According to BBC News, recent research supports the hygiene hypothesis:
Normal bacteria living on the skin trigger a pathway that helps prevent inflammation when we get hurt, the US team discovered. The bugs dampen down overactive immune responses that can cause cuts and grazes to swell, they say.
And other recent research says it’s wrong:
The decades-old “hygiene hypothesis” holds that early exposure to microbes somehow challenges the immune system and strengthens it against allergies. Studies have shown children exposed to bugs by older siblings or attending nursery cut their future allergy risk.
But new work published by the American Thoracic Society casts doubt on this.
The study by Dutch investigators at the Erasmus University found although children in day care got more colds and other infections, they were just as likely as other children to go on to develop asthma or another allergy by the age of eight. The children who went to nursery and who had older siblings had more than quadruple the risk of frequent chest infections and double the risk of wheezing in early life, with no obvious pay off in terms of later protection from allergy.
The original hygiene hypothesis said that exposure to harmful germs (e.g., that cause colds) cuts down on allergy risk. But it’s now clear it’s the exposure to harmless germs (e.g., in dirt) that’s helpful.
Allergies in the UK have tripled in the last 10 years. I believe this is due to greater consumption of food that is germ-free, such as factory food and restaurant food. Shelf-life considerations and food-safety laws, in other words.

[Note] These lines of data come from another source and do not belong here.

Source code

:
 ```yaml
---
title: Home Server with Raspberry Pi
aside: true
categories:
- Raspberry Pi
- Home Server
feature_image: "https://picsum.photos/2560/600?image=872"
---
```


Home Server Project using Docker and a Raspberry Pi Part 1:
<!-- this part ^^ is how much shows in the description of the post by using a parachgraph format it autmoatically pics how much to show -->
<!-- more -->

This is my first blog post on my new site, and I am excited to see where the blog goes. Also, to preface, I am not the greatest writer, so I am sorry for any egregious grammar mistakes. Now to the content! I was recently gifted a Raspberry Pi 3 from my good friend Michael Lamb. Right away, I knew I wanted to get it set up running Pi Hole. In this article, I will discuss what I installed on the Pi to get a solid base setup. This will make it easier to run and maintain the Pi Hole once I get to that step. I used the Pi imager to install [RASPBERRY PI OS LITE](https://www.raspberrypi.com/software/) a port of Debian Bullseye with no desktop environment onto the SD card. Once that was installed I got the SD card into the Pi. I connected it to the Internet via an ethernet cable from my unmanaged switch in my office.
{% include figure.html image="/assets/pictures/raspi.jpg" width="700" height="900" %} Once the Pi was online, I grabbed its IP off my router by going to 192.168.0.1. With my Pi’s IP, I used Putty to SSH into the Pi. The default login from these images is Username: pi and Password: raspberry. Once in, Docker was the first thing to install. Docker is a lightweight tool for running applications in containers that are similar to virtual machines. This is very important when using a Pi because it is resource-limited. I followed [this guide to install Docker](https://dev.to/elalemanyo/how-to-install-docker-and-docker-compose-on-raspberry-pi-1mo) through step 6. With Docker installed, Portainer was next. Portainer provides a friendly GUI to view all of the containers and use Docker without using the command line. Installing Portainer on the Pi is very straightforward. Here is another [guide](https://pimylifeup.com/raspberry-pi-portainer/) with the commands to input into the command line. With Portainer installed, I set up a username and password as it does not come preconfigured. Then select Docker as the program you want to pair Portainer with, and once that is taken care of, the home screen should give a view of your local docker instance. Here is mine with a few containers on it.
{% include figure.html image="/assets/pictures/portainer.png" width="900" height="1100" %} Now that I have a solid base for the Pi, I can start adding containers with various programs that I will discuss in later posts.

Advice given by Allergy UK:
The best advice we can currently give to parents is not to smoke around their children and make sure they have a balanced diet and get plenty of exercise.
Not even close to what I think. My advice is: Feed your kids plenty of fermented food, such as yogurt. I’d bet a lot of money that my advice is better.
Thanks to Mark Griffith.
“My advice is: Feed your kids plenty of fermented food, such as yogurt.”
I think it’s more then that. If you feed kids fermented foods that will propably help, but if you also continue to feed them with such a healthy junk like tons of grains and grain fibre, which will continue to damage their guts, it’s like taking cure together with poison. In this case the poison may be stronger than the cure.
In my case I was eating quite a lot of fermented foods, but it did nothing to my asthma and allergies. Only after I started to eat grain free (paleo style) they went away (after about 9 month since this change) and my digestion improved.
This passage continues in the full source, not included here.